> **What needs to be done**
Count every line below that contains "FROM", then state the total with no other output.

%%

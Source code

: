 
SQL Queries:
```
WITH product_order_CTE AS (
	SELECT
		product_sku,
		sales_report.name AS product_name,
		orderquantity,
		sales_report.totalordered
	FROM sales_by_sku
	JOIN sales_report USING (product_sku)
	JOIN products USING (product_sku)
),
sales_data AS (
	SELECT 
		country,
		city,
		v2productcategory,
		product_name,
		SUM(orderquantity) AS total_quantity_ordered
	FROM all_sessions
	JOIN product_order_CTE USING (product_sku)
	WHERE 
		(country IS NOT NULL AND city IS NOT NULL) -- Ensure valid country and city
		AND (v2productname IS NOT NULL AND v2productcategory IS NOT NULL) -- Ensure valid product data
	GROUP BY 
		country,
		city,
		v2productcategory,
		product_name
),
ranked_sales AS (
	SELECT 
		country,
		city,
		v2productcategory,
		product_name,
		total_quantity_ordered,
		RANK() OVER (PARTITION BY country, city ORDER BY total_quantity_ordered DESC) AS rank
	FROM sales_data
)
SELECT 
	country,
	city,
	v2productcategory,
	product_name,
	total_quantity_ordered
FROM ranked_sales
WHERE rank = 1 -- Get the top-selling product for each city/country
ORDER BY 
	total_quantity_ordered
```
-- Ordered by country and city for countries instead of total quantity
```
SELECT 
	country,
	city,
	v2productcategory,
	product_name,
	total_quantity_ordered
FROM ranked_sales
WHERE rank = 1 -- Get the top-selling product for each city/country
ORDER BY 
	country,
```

%%

> **Task result**
5